Unfortunately for Ms. Clamett, but amusing nonetheless, I HAVE seen a significant amount of the information the Auditor now seeks – within the contents of my Master’s thesis, published in 2007. I even quoted certain facts pertaining to her inquiry in a publication expected to be released by the Prince Albert – DENE on or about June 26, 2023, reflecting the SAME concerns as she, BUT with reference only to the Harper government’s 2014 and 2015 release of his First Nations Student Success Program (FNSSP), put into play in 2014 and 2015.

Equally frustrating, were the Auditor pursue this matter to the federal level, she would invariably find first that, while Indigenous Services Canada did collect such data, the “Spring 2018: Reports of the Auditor General of Canada to the Parliament of Canada”, and “REPORT 5: Socio-economic Gaps on First Nations Reserves—Indigenous Services Canada” ALSO did not report results coming from the FNSSP, and probably never will, 

It concluded an overwhelming number of teachers yielded some substantial “positives” to mathematics learning through their teaching efforts. That included Ms. Eva Satra, Mr. Wayne Branton and myself, who were performing such tasks in Hatchet Lake, where our school’s results exceeded an 1,100% improvement. The result that could have been even higher, IF most male students had even bothered to show up for the final examination.
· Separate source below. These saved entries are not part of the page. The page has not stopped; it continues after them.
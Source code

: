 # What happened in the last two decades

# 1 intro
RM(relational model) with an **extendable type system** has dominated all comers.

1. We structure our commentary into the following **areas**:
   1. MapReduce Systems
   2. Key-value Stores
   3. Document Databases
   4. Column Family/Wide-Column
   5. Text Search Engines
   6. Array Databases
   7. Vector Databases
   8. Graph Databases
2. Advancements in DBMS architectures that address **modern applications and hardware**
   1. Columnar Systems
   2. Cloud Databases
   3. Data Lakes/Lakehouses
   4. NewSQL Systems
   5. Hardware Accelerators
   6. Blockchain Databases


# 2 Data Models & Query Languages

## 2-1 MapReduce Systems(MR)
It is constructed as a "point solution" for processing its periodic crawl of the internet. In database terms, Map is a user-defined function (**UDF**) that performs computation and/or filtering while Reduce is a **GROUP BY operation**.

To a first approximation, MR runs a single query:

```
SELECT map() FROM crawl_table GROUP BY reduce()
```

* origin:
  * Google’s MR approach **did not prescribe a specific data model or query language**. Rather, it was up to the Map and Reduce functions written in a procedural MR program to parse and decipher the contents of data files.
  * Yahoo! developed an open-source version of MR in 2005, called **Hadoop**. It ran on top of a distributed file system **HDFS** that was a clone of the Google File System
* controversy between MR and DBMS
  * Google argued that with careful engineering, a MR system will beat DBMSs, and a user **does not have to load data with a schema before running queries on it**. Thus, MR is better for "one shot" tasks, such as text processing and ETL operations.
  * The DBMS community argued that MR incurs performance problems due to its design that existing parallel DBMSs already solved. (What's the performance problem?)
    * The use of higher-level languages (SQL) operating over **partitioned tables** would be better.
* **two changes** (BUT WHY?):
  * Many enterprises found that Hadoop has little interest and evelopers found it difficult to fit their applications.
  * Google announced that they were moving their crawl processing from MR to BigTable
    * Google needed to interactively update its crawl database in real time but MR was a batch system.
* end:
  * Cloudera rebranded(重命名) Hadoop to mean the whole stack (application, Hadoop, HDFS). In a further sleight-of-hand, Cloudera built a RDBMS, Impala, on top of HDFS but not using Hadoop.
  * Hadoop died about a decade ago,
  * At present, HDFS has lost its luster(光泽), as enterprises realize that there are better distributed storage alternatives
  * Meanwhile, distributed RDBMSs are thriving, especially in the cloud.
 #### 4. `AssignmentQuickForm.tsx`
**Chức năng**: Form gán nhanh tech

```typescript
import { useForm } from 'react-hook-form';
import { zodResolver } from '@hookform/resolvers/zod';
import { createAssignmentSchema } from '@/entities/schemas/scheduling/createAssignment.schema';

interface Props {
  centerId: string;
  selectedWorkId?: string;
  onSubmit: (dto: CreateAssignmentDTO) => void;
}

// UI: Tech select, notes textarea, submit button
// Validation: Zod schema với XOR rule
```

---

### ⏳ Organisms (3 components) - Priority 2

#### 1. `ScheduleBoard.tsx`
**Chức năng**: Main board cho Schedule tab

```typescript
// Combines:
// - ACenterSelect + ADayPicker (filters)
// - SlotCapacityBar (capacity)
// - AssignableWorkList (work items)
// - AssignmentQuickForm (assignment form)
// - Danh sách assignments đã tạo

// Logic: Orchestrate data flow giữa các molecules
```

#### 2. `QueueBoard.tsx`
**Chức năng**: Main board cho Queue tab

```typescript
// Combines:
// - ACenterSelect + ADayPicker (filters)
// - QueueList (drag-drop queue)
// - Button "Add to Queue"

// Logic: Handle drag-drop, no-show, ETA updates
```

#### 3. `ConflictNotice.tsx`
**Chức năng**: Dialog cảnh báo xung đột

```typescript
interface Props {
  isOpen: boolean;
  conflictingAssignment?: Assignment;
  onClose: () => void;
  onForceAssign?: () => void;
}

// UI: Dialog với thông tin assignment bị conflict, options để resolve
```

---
Looking at the 2009 release of the “First Nations and Métis Perspectives and Ways of Knowing” legislation the study wasn’t really asking for much. Something had to be done to recognize the role Indigenous kids played in the educational process (and was) but the message that the public as well as both the Assembly of First Nations (AFN) and the Federation of Saskatchewan Indigenous Nations (FSIN) received from Scott Moe’s government was for them to not expect the province to recognize Nov. 30 as a National Day for the Discovery of Truth and Reconciliation for the nation any time soon. 

Canada’s Constitution allows the province to “administer” federal education processes, define curriculum and grant degrees, which they’ll gladly do, just so long as those duties do not require them to fund their perpetual screw-ups; if you’re looking for money, talk to the feds; that’s their “responsibility”.

Actually, we should be thanking Ms. Clemett for “exposing” this data deficient situation, especially since the graduation level “problem” is not only resurfacing among Indigenous students’ results, but is also trending in Saskatchewan’s smaller school districts. Provincial education authorities, without any form of supporting “evidence” maintain that the ideas that consultants such as those with whom I work are failing to incorporate “fresh” programs that further “stimulate” students to succeed, as what we’re doing, even within the Job Readiness program work with the Prince Albert Grand Council – DENE is considered to be “same old, same old”; mine is more like “You don’t know what the Hell you’re talking about.”

There’s no “arrogance” meant here. Today, even the quietest of teachers having legitimate reason for educational reform make themselves potential targets for recrimination, when it’s far less stressful in silently waiting for them to finish their point of view.

On June 30, I will ask PAGC – DENE to release my 30 point response towards radically revising the senior high school credit list and imposing change within the classroom, including asking teachers at the lower elementary levels to resign and make way for more potential role models more suitable to that profile of excellence.

Should Ms. Clemett in the meantime wish to discuss her concerns as to missing data coming from high school probing into the graduation rates of our northern high schools, I will be more than happy to set aside time for the task.

As well, thank you, Alec Salloum, for writing this piece up so that the issue can receive the critique it deserves.